Ma negli allegati quando il cliente o il fornitore &#232; escluso? 
o meglio il cliente di S. Marino o il fornitore di S. Marino lo devo mettere? 
e le utenze? Enel- Telecom etc.? 
e il fornitore carburanti (io uso Fornitore carburante per tutte le cartelle ed &#232; cumulativa perci&#242; non ha partita iva o codice fiscale)? 
e l'autofattura (che io emetto per le operazioni reverse charge)? 
aiutoooooooooooooooo

----------


## roby

Segnalo all'attenzione degli utenti il provvedimento dell'Agenzia Entrate
con i chiarimenti necessari:  http://www.commercialistatelematico...._fornitori.pdf

----------


## vincenzo0

E si segnala anche l'articolo di approfondimento odierno, su come compilare l'elenco clienti e fornitori per poi trasmetterlo all'Agenzia delle Entrate, di Vincenzo D'Andò, contenuto nella nuova Rubrica istituita dal C.T. sulle novità fiscali del giorno.
In particolare, tale pratico ed esauriente articolo (riservato abbonati) é contenuto nelle novità fiscali del 19 giugno 2007 (oggi).

----------


## Noe'

Come prima cosa un saluto a tutto il Forum. 
Io devo realizzare il software relativo al famigerato elenco e ho effettivamente piu' di 1 dubbio. 
Ad esempio, le fatture emesse in regime di Esigibilita' Differita vanno inserite nell'elenco in base all'emissione? (sembrerebbe di si perche' vale la data del documento).
E allora come si fara' a fare un riscontro con la dich IVA dal momento che l'imposta la si paga solo al momento dell'incasso? (che puo' avvenire anche fra 1 anno!..) 
Il 15 ottobre e' ancora lontano ma.... fa presto ad arrivare.
Un saluto
Noe'

----------


## DANI_10

articolo sul Sole del 05/07: gli elenchi dei semplificati non andranno inviati!!!  :Big Grin:   :EEK!:   
E IO NEGLI ULTIMI 2 MESI CHE CAVOLO HO LAVORATO A FARE? :Mad:   :Mad:

----------


## vmapb

buongiorno,
volevo chiedere che cosa si intende per "Imposta afferente riferita alle operazioni imponibili" e "Operazioni imponibili con IVA non esposta in fattura" relativamente alla presentazione telematica degli elenchi clienti/fornitori. 
Grazie

----------


## Stefania M

Buongiorno,
ho letto le specifiche tecniche sul come creare il file di invio degli allegati Clienti/Fornitori. Mi è sorto un dubbio riguardo la dimensione dei file da inviare. Parla di 3MB compressi, cosa si intende per compressi? Zippati? O semplicemente file di testo? 
Mi potete aiutare? 
Vi ringrazio in anticipo.
Saluti, Stefania

----------


## danilo sciuto

Sì.
Leggi qua http://www.viveremeglio.org/0studio_...ip/per_zip.htm  :Smile:     

> Buongiorno,
> ho letto le specifiche tecniche sul come creare il file di invio degli allegati Clienti/Fornitori. Mi è sorto un dubbio riguardo la dimensione dei file da inviare. Parla di 3MB compressi, cosa si intende per compressi? Zippati? O semplicemente file di testo? 
> Mi potete aiutare? 
> Vi ringrazio in anticipo.
> Saluti, Stefania

----------


## antoniov

> Ma negli allegati quando il cliente o il fornitore è escluso?
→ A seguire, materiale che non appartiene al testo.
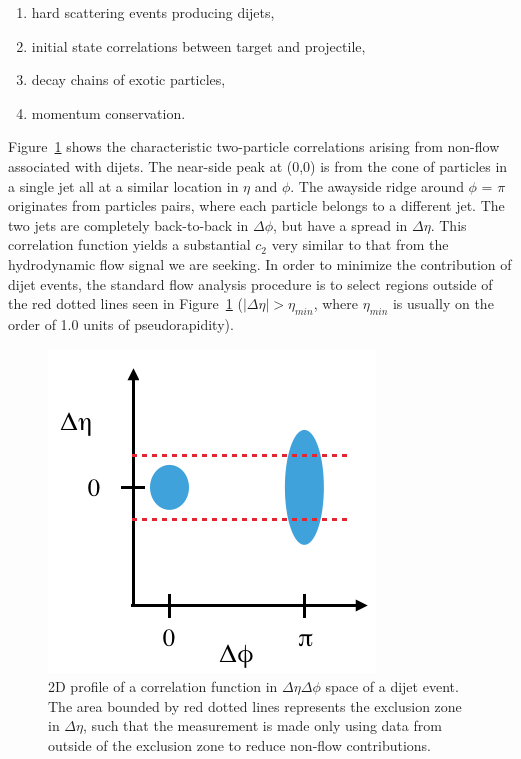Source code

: \begin{enumerate}
\item hard scattering events producing dijets,
\item initial state correlations between target and projectile,
\item decay chains of exotic particles,
\item momentum conservation.
\end{enumerate}

Figure~\ref{fig:jet_corr_example} shows the characteristic two-particle correlations arising from non-flow associated with dijets. The near-side peak at (0,0) is from the cone of particles in a single jet all at a similar location in $\eta$ and $\phi$. The awayside ridge around $\phi$ = $\pi$ originates from particles pairs, where each particle belongs to a different jet. The two jets are completely back-to-back in $\Delta\phi$, but have a spread in $\Delta\eta$. This correlation function yields a substantial $c_2$ very similar to that from the hydrodynamic flow signal we are seeking. In order to minimize the contribution of dijet events, the standard flow analysis procedure is to select regions outside of the red dotted lines seen in Figure~\ref{fig:jet_corr_example} ($|\Delta\eta| > \eta_{min}$, where $\eta_{min}$ is usually on the order of 1.0 units of pseudorapidity).

\begin{figure}[!h]
\begin{center}
\includegraphics[width=0.5\linewidth]{figs/jet_corr_example.png}
\caption{2D profile of a correlation function in $\Delta\eta \Delta\phi$ space of a dijet event. The area bounded by red dotted lines represents the exclusion zone in $\Delta\eta$, such that the measurement is made only using data from outside of the exclusion zone to reduce non-flow contributions.}
\label{fig:jet_corr_example}
\end{center}
\end{figure}

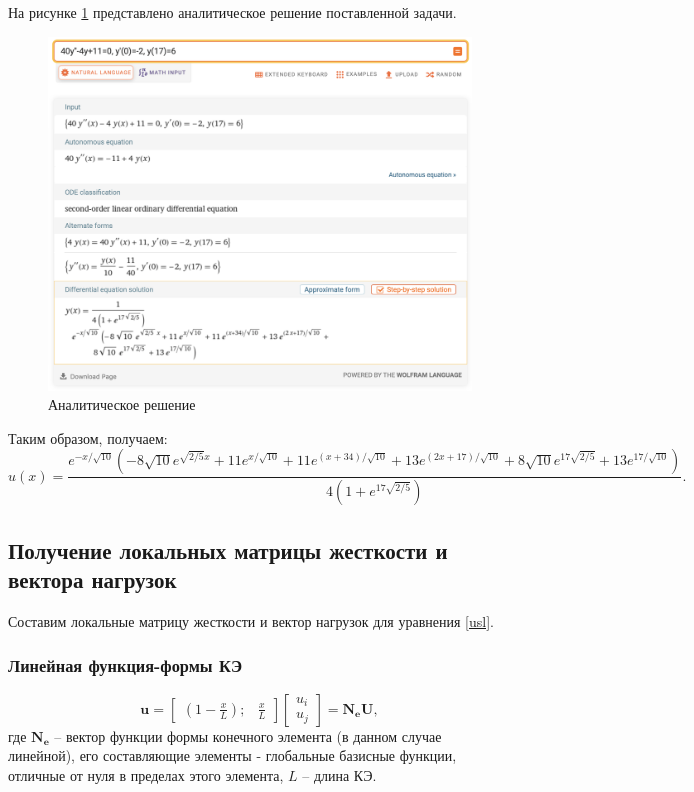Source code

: На рисунке \ref{analit} представлено аналитическое решение поставленной задачи.
\begin{figure}[!h]
\begin{center}
\includegraphics[scale = 0.5]{labs/img/img1}
\end{center}
\caption{Аналитическое решение}
\label{analit}
\end{figure}

Таким образом, получаем:
$$
u(x)=\frac{e^{-x / \sqrt{10}}\left(-8 \sqrt{10} e^{\sqrt{2 / 5} x}+11 e^{x / \sqrt{10}}+11 e^{(x+34) / \sqrt{10}}+13 e^{(2 x+17) / \sqrt{10}}+ 8 \sqrt{10} e^{17 \sqrt{2 / 5}}+13 e^{17 / \sqrt{10}}\right)}{4\left(1+e^{17 \sqrt{2 / 5}}\right)}.
$$


\subsection{Получение локальных матрицы жесткости и вектора нагрузок}

Составим локальные матрицу жесткости и вектор нагрузок для уравнения \ref{usl}.

\subsubsection{Линейная функция-формы КЭ}

$$
\mathbf{u}=\begin{bmatrix}
(1-\frac{x}{L}) ; & \frac{x}{L}
\end{bmatrix}
\begin{bmatrix}
u_i \\
u_j
\end{bmatrix}
=\mathbf{N_eU},
$$
где $\mathbf{N_e}$ -- вектор функции формы конечного элемента (в данном случае линейной), его составляющие элементы - глобальные базисные функции, отличные от нуля в пределах этого элемента, $L$ -- длина КЭ.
  Sono escluse tutte le operazioni non imponibili (inerenti le importazioni e le esportazioni) escluse quelle indirette (con lettera d'intenti). :Smile:   

> o meglio il cliente di S. Marino o il fornitore di S. Marino lo devo mettere?

  A mio parere non deve essere indicato, in quanto inerente una operazione di importazione e esportazione. :Confused:   

> e le utenze? Enel- Telecom etc.?

  Sono fornitori ordinari, con tanto di partita IVA evidenziata in fattura. :Embarrassment:   

> e il fornitore carburanti (io uso Fornitore carburante per tutte le cartelle ed è cumulativa perciò non ha partita iva o codice fiscale)?

  La scheda carburante non è inclusa in quanto manca del requisito della partaita IVA. Se invece richiedi fattura direttamente alla società erogatrice, devi inserire i dati. :Big Grin:   

> e l'autofattura (che io emetto per le operazioni reverse charge)? 
> aiutoooooooooooooooo

  Le operazioni di reverse charge sono generalmente inerenti le importazioni e quindi come sopra.

----------


## gg71_it

credo che le autofatture in generale non vadano in elenco (si si pensi all'aquisto fatto da un agricoltore che opera in regime di esonero) 
dico bene?    

> Sono escluse tutte le operazioni non imponibili (inerenti le importazioni e le esportazioni) escluse quelle indirette (con lettera d'intenti). 
> A mio parere non deve essere indicato, in quanto inerente una operazione di importazione e esportazione. 
> Sono fornitori ordinari, con tanto di partita IVA evidenziata in fattura. 
> La scheda carburante non è inclusa in quanto manca del requisito della partaita IVA. Se invece richiedi fattura direttamente alla società erogatrice, devi inserire i dati. 
> Le operazioni di reverse charge sono generalmente inerenti le importazioni e quindi come sopra.

----------


## antoniov

Non conosco bene il regime agricolo per cui non mi sento di darti un parere. Mi verrebbe da dire che se:
1) L'agricoltore ha Partita Iva
2) Registri una fattura imponibile 
la devi portare in elenco

----------


## GIANLUCA

Salve qualcuno di voi ha trovato qualche riferimento normativo relativamente all'obbligo di invio dell'elenco clienti e fornitori per le ditte in stato di fallimento. Ho letto su internet che le ditte in fallimento sono escluse da tale obbligo come lo sono per la comunicazione annuale iva. Sarebbe opportuno un chiarimento da parte della Agenzia delle Entrate.
Grazie. :Confused:

----------


## gg71_it

Dove lo hai letto che le procedure concorsuali sono escluse?... E' un dubbio che attanaglia anche me.    

> Salve qualcuno di voi ha trovato qualche riferimento normativo relativamente all'obbligo di invio dell'elenco clienti e fornitori per le ditte in stato di fallimento. Ho letto su internet che le ditte in fallimento sono escluse da tale obbligo come lo sono per la comunicazione annuale iva. Sarebbe opportuno un chiarimento da parte della Agenzia delle Entrate.
> Grazie.

----------